Phase 2 is an 8-week course that focuses on the Marine Special Ops Unit. Marines will master small-unit tactics, intelligence gathering, maritime navigation, small boat handling and field training exercises in urban/non-urban environments.

Phase 3 is a 5-week course where precision training starts to challenge the Marines further. Close Quarters Combat, marksmanship, shooting and moving through a target as a team is the focus of Phase 3.

Phase 4 is a 7-week course on Asymmetric Warfare, which teaches the Marine how to think like the enemy in order to disrupt their insurgencies, acts of terror, or guerrilla warfare.


----------



## Chopstick (Apr 4, 2014)

This article is slightly inaccurate.  The Commandant will first have to clear this name change with his wife, Bonnie Amos FLOTMC. (First Lady of the Marine Corps.)


----------



## AWP (Apr 4, 2014)

The history geek in me loves the idea. I know a well-respected member told me that an unofficial movement to do just that began after MARSOC was stood up. Now it seems to have progressed to an official request. Good on them. I'm curious to see how "Blue Falcon 1" will handle this.


----------



## DA SWO (Apr 4, 2014)

Freefalling said:


> The history geek in me loves the idea. I know a well-respected member told me that an unofficial movement to do just that began after MARSOC was stood up. Now it seems to have progressed to an official request. Good on them. I'm curious to see how "Blue Falcon 1" will handle this.


Is this accurate, or being done to "revive" the Raider nome de guerre?
IIRC SF had the Ranger lineage for awhile, not accurate, but done to preserve the 75th Lineage


----------



## AWP (Apr 4, 2014)

SOWT said:


> Is this accurate, or being done to "revive" the Raider nome de guerre?
> IIRC SF had the Ranger lineage for awhile, not accurate, but done to preserve the 75th Lineage


 
Probably some of both. The Army and AF stand up new units and assign them old lineages.


----------



## Teufel (Apr 4, 2014)

SOWT said:


> Is this accurate, or being done to "revive" the Raider nome de guerre?
> IIRC SF had the Ranger lineage for awhile, not accurate, but done to preserve the 75th Lineage



It's not an accurate lineage.  It's just being done to revive the name.  MARSOC was built on the back of Force Reconnaissance Marines (1st and 2nd Force to be specific) and Recon Marines trace their lineage back to the Raiders. The Raiders, however, actually keep a closer lineage and mission set to the amphibious raid companies on the Marine Expeditionary Units (MEU).  1st Raider Regiment was redesignated 4th Marine Regiment in 1944 and 1st-4th Raider Battalions became 1/4, 2/4 and 3/4.  The boat company for 1/4, Alpha Company Raiders, is really motivated about their lineage and to be fair they are the closest thing to a modern day Raider.  The Raiders were an elite infantry company that conduct amphibious raids on the grandfather of the zodiac rubber raiding craft.  Sounds like a MEU boat company to me.  Minus the elite.  Most boat companies are a cut above the other companies in their battalions so I'll buy that for a dollar.

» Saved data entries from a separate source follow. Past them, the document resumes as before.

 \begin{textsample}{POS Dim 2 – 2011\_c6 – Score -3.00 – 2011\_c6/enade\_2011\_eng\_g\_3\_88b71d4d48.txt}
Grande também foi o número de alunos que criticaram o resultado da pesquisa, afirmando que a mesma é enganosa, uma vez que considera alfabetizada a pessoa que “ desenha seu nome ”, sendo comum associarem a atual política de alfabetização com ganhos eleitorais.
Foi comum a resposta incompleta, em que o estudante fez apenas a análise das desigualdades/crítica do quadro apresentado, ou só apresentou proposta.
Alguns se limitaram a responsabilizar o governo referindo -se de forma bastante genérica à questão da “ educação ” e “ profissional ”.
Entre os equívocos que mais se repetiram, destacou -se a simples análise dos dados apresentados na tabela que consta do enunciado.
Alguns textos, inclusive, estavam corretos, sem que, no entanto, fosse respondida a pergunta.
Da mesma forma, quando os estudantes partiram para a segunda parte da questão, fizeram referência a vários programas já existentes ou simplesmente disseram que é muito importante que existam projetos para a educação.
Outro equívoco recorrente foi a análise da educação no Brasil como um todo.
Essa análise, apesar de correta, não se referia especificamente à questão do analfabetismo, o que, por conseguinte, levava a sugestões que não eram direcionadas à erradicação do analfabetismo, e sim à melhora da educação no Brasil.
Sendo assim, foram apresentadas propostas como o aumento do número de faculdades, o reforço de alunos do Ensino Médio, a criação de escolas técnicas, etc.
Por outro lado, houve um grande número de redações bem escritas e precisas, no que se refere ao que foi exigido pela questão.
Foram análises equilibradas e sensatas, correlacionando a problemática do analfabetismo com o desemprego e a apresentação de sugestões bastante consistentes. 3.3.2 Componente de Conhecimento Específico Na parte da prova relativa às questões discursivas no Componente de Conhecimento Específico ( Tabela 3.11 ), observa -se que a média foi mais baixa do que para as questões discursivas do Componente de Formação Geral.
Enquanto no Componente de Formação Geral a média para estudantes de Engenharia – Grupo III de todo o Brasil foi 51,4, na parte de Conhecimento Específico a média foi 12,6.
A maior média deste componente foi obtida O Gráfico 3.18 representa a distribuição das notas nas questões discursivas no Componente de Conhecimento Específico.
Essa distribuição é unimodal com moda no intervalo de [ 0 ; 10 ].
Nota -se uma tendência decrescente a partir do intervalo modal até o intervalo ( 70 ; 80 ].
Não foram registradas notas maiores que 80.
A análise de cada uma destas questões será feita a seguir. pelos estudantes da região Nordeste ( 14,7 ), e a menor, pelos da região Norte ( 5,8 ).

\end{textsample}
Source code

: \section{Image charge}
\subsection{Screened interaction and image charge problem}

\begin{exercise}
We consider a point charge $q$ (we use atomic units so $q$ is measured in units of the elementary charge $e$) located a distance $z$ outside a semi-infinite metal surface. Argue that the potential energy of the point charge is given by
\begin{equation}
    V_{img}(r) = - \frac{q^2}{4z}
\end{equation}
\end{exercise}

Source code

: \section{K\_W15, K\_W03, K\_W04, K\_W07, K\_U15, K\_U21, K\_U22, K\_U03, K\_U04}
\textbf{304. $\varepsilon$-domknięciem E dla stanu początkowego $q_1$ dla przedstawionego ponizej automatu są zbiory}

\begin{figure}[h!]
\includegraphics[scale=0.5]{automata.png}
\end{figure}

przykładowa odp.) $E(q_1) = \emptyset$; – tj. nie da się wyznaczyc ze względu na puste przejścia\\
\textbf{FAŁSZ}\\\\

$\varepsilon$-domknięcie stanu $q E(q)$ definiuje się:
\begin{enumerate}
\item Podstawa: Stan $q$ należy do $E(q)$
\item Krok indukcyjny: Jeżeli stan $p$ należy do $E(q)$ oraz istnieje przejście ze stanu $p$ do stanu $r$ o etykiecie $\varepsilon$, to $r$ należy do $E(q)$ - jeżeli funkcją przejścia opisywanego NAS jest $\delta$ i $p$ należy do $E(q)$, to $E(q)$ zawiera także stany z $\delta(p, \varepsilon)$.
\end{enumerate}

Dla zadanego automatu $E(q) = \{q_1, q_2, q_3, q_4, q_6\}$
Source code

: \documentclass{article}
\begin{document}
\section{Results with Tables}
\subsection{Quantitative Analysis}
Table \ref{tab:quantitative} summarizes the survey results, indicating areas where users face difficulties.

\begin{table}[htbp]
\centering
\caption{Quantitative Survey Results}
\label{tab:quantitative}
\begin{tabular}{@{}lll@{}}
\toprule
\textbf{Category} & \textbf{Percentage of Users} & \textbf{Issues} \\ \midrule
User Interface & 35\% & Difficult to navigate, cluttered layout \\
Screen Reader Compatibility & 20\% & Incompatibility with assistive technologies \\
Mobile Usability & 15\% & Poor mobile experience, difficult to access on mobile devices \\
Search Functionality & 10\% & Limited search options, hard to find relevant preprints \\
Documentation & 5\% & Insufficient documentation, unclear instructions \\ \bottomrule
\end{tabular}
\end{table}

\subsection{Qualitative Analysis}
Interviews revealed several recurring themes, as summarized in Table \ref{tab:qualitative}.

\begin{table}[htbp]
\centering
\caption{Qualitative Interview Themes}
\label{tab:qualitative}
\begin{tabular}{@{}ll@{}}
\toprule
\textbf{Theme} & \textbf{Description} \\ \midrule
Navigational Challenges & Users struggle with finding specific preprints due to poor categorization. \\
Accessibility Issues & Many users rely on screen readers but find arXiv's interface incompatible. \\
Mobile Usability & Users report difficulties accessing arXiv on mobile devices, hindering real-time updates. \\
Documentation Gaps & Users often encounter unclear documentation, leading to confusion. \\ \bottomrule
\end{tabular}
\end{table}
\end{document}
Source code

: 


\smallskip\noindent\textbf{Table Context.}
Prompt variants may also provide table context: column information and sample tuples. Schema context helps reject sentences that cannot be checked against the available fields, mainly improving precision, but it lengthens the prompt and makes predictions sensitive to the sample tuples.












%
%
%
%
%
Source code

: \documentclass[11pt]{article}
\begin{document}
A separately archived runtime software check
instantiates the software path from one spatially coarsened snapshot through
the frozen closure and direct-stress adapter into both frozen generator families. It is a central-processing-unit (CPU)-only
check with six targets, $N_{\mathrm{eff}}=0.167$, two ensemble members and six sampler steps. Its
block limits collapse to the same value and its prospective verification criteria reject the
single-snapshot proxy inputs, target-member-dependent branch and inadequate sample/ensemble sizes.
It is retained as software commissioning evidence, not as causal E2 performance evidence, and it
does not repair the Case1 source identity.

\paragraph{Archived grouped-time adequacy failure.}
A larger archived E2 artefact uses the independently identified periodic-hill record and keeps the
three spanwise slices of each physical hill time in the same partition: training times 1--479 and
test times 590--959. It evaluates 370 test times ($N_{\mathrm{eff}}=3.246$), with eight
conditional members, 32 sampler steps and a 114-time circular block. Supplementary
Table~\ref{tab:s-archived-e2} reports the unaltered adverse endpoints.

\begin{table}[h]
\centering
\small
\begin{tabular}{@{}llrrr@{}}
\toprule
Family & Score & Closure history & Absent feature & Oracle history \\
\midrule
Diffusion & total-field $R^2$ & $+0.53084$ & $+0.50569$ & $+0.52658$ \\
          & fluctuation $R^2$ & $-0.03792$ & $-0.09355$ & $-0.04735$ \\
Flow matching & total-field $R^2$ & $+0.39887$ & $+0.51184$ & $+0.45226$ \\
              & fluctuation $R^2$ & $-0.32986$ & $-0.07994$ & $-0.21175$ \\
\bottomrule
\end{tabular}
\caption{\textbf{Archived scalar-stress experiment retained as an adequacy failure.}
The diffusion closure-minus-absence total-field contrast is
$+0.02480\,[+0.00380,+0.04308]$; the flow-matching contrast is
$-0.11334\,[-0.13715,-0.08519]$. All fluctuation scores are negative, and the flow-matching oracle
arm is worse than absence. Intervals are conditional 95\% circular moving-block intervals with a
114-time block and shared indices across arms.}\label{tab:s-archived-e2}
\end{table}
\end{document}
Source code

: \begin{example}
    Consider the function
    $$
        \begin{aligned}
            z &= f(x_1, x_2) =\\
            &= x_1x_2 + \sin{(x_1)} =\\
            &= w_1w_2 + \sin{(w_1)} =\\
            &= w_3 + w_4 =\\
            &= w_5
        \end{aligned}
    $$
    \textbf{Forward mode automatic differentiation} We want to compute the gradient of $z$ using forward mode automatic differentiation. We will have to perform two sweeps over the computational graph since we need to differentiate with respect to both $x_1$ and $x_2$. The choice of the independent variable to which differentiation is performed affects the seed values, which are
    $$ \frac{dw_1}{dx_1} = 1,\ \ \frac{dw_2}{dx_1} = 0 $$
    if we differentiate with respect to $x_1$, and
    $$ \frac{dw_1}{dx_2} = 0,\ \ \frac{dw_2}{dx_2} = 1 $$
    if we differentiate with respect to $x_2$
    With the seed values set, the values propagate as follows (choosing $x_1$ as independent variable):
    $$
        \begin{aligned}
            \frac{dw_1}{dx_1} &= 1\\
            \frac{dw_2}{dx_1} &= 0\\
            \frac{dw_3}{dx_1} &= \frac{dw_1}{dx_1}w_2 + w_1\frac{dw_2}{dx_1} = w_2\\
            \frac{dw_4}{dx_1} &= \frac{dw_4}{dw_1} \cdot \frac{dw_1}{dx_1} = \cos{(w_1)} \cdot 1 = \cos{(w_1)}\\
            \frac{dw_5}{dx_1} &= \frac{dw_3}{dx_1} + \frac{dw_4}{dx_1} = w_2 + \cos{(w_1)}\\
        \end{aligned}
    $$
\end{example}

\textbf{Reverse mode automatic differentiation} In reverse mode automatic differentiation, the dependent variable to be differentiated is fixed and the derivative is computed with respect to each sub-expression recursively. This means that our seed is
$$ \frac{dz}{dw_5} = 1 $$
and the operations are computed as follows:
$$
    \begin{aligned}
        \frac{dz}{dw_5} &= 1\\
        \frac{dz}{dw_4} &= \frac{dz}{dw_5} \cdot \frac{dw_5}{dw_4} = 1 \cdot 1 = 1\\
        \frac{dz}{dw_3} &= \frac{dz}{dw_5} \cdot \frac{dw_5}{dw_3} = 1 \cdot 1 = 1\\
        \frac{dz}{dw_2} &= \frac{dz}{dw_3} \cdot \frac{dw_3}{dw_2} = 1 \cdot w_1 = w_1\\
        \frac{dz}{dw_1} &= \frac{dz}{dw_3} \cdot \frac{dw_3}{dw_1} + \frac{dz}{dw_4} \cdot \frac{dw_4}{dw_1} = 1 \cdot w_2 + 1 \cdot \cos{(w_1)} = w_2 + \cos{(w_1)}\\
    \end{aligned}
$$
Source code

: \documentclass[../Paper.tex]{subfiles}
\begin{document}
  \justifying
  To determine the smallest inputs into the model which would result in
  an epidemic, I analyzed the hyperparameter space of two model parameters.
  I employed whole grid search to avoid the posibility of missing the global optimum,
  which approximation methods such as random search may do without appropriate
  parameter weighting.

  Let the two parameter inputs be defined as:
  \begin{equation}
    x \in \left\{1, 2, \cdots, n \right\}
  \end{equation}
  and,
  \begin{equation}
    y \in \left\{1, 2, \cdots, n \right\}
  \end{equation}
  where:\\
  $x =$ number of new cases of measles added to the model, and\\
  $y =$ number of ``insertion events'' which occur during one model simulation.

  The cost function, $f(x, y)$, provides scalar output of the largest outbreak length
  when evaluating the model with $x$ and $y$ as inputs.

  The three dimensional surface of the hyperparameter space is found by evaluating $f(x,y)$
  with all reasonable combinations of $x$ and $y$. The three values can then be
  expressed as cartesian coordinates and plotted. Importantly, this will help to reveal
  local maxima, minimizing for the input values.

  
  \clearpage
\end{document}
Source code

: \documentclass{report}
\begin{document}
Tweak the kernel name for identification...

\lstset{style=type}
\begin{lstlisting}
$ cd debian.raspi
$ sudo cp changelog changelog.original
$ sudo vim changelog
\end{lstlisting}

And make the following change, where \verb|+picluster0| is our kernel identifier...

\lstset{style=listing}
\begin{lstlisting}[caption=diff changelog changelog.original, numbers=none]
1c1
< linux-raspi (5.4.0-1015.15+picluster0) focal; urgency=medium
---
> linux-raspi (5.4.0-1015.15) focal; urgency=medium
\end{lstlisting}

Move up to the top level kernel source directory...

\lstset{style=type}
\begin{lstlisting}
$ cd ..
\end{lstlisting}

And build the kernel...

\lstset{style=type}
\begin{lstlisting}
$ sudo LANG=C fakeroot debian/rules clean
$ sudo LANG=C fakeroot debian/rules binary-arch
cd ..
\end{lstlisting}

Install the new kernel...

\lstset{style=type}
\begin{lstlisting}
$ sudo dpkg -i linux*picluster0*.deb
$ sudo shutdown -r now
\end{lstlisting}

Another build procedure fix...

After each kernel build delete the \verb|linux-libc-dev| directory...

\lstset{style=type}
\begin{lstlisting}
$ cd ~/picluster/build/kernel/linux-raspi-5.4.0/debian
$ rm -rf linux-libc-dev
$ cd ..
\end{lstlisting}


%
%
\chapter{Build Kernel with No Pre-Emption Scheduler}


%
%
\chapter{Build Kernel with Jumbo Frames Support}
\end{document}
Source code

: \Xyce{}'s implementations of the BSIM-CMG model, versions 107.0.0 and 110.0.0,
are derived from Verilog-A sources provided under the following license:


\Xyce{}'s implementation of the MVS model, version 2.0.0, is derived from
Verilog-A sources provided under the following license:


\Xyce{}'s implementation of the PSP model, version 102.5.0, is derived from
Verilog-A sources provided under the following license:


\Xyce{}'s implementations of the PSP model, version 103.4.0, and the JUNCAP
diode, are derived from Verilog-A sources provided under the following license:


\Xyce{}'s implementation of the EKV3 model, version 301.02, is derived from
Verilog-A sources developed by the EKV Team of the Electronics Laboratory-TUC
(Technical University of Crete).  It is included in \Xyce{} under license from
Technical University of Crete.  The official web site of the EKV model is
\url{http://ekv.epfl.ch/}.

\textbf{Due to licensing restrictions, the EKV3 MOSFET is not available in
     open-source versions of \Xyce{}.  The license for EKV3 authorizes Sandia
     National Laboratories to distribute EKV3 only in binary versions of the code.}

 In reality Recon's lineage goes back to division and regimental scout and sniper companies in WWII.  There was a joint "observer group" formed in 1941 but it didn't last more than an operation or two.  This group split, the Marines formed an Amphibious Recon Company and the Army and Navy formed the "scouts and raiders" which eventually turned into Navy Combat Demolition Units (NCDU) then to Underwater Demolition Teams (UDTs) which are the grand daddys of the SEALs.  Boom, history in your face. 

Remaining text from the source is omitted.